Contact Tracing Needs Health Infrastructure Support

Compared to the United States and Europe the number of coronavirus cases and the death toll in India may seem low, but those numbers are on the rise. As India is opening up and people are coming in contact with each other, the efficacy of Aarogya Setu will be tested.

"Currently, there is little evidence that DCT is effective to curb the COVID-19 pandemic beyond a theoretical assumption," says Dr. Soumya Swaminathan, the chief scientist for the World Health Organization, referring to digital contact tracing.

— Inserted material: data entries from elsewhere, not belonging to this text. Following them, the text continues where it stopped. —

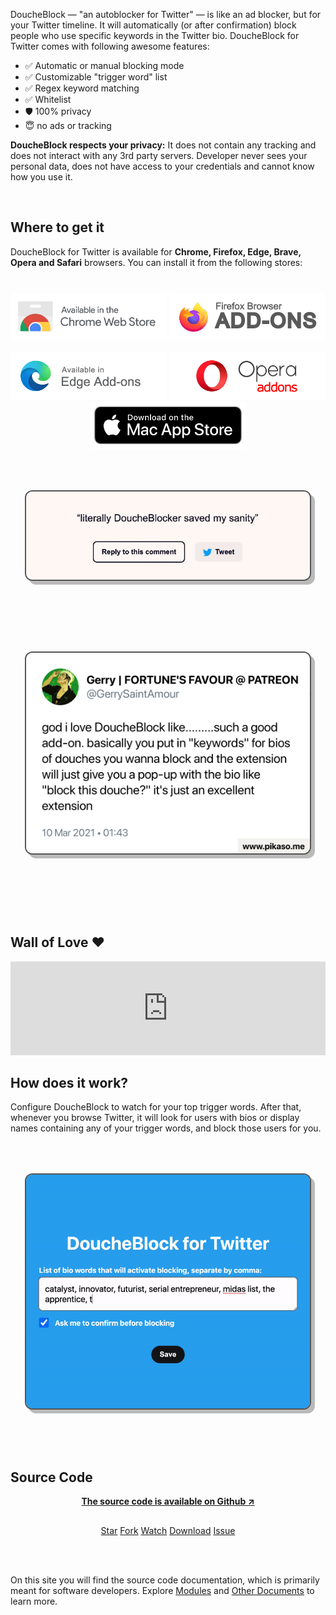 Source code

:DoucheBlock &mdash; "an autoblocker for Twitter" &mdash; is like an ad blocker, 
but for your Twitter timeline. It will automatically (or after confirmation) 
block people who use specific keywords in the Twitter bio. DoucheBlock for 
Twitter comes with following awesome features:

- ✅ Automatic or manual blocking mode
- ✅ Customizable "trigger word" list
- ✅ Regex keyword matching
- ✅ Whitelist 
- 🛡️ 100% privacy
- 😇 no ads or tracking

**DoucheBlock respects your privacy:** It does not contain any tracking and does 
not interact with any 3rd party servers.  Developer never sees your personal data, 
does not have access to your credentials and cannot know how you use it. 

<br/>

## Where to get it

DoucheBlock for Twitter is available for **Chrome, Firefox, Edge, Brave, Opera and Safari** browsers. You can install it from the following stores:

<p align="center" style="margin-top: 40px">    
<a href="https://chrome.google.com/webstore/detail/eeledoologbepiegnccedjigjkblhmhi"><img alt="install at chrome web store" width="250" src="https://raw.githubusercontent.com/MobileFirstLLC/doucheblock/master/.github/badge-chrome.png"/></a>
<a href="https://addons.mozilla.org/en-US/firefox/addon/doucheblock-for-twitter/"><img alt="Firefox Add-Ons" width="250" src="https://raw.githubusercontent.com/MobileFirstLLC/doucheblock/master/.github/badge-firefox.png"/></a>
<br/><br/><a href="https://microsoftedge.microsoft.com/addons/detail/jjamkfoaemeiacomhpidlhkjinmpmkpj"><img alt="Edge Add-Ons" width="250" src="https://raw.githubusercontent.com/MobileFirstLLC/doucheblock/master/.github/badge-edge.png"/></a>
<a href="https://addons.opera.com/en/extensions/details/doucheblock-for-twitter/"><img alt="Opera addons" src="https://raw.githubusercontent.com/MobileFirstLLC/doucheblock/master/.github/badge-opera.png" width="250" /></a>
<a href="https://apps.apple.com/us/app/doucheblock-for-twitter/id1576147372"><img alt="Safari extension" src="https://raw.githubusercontent.com/MobileFirstLLC/doucheblock/master/.github/badge-safari.png" width="250" /></a>
</p>

<br/>

<img src="https://raw.githubusercontent.com/MobileFirstLLC/doucheblock/master/.github/user_comment.jpg" style="margin:2rem auto 4rem auto; background:#ddd; border:2px solid #555; box-shadow:6px 6px 0 #0004; border-radius:12px; width:500px; display:block; max-width:90%;" />

<br/>

<img src="https://raw.githubusercontent.com/MobileFirstLLC/doucheblock/master/.github/user_comment2.png" style="margin:2rem auto 8rem auto; background:#ddd; border:2px solid #555; box-shadow:6px 6px 0 #0004; border-radius:12px; width:500px; display:block; max-width:90%;" />

## Wall of Love ♥

<script type="text/javascript" src="https://testimonial.to/js/iframeResizer.min.js"></script>
<iframe id="testimonialto-carousel-all-doucheblock-for-twitter-light" src="https://embed.testimonial.to/carousel/all/doucheblock-for-twitter?theme=light&autoplay=off&showmore=off&one-row=off&same-height=off" frameborder="0" scrolling="no" width="100%"></iframe>
<script type="text/javascript">iFrameResize({log: false, checkOrigin: false}, "#testimonialto-carousel-all-doucheblock-for-twitter-light");</script>

## How does it work?

Configure DoucheBlock to watch for your top trigger words. After that, whenever you browse Twitter, 
it will look for users with bios or display names containing any of your trigger words, and 
block those users for you.

<img src="https://raw.githubusercontent.com/MobileFirstLLC/doucheblock/master/.github/preview.gif"
alt="system diagram" style="background:#ddd; border:2px solid #555; box-shadow:6px 6px 0 #0004; border-radius:12px; width:500px; display:block; max-width:90%; margin:4rem auto 6rem auto"/>

## Source Code

<p align="center" style="font-weight: bold; margin-bottom: 30px;">
<a href="https://github.com/MobileFirstLLC/doucheblock" target="_blank" rel="noreferrer nofollow">The source code is available on Github ↗</a>
</p>

<p align="center" style="margin-top:1rem;">
<a class="github-button" href="https://github.com/MobileFirstLLC/doucheblock" data-color-scheme="no-preference: light; light: light; dark: light;" data-icon="octicon-star" data-size="large" aria-label="Star MobileFirstLLC/doucheblock on GitHub">Star</a>
<a class="github-button" href="https://github.com/MobileFirstLLC/doucheblock/fork" data-color-scheme="no-preference: light; light: light; dark: light;" data-icon="octicon-repo-forked" data-size="large" aria-label="Fork MobileFirstLLC/doucheblock on GitHub">Fork</a>
<a class="github-button" href="https://github.com/MobileFirstLLC/doucheblock/subscription" data-color-scheme="no-preference: light; light: light; dark: light;" data-icon="octicon-eye" data-size="large" aria-label="Watch MobileFirstLLC/doucheblock on GitHub">Watch</a>
<a class="github-button" href="https://github.com/MobileFirstLLC/doucheblock/archive/master.zip" data-color-scheme="no-preference: light; light: light; dark: light;" data-icon="octicon-download" data-size="large" aria-label="Download MobileFirstLLC/doucheblock on GitHub">Download</a>
<a class="github-button" href="https://github.com/MobileFirstLLC/doucheblock/issues" data-color-scheme="no-preference: light; light: light; dark: light;" data-icon="octicon-issue-opened" data-size="large" aria-label="Issue MobileFirstLLC/doucheblock on GitHub">Issue</a>
</p>

<br/><br/>

On this site you will find the source code documentation, which is primarily meant for software developers.
Explore [Modules](list_module.html) and [Other Documents](list_tutorial.html) to learn more.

Swaminathan says that any contact tracing effort, whether digital or not, can only be effective if there is a strong public health infrastructure that includes adequate health services personnel, testing services and response mechanisms.

"Governments should introduce targeted solutions which consider the economic and social context of different groups," she says. "Efforts such as creating simplified, intuitive versions of digital interfaces for older generation, low-bandwidth versions for less connected parts of the population, or wearable solutions for people without smartphones, can all improve the penetration of a solution."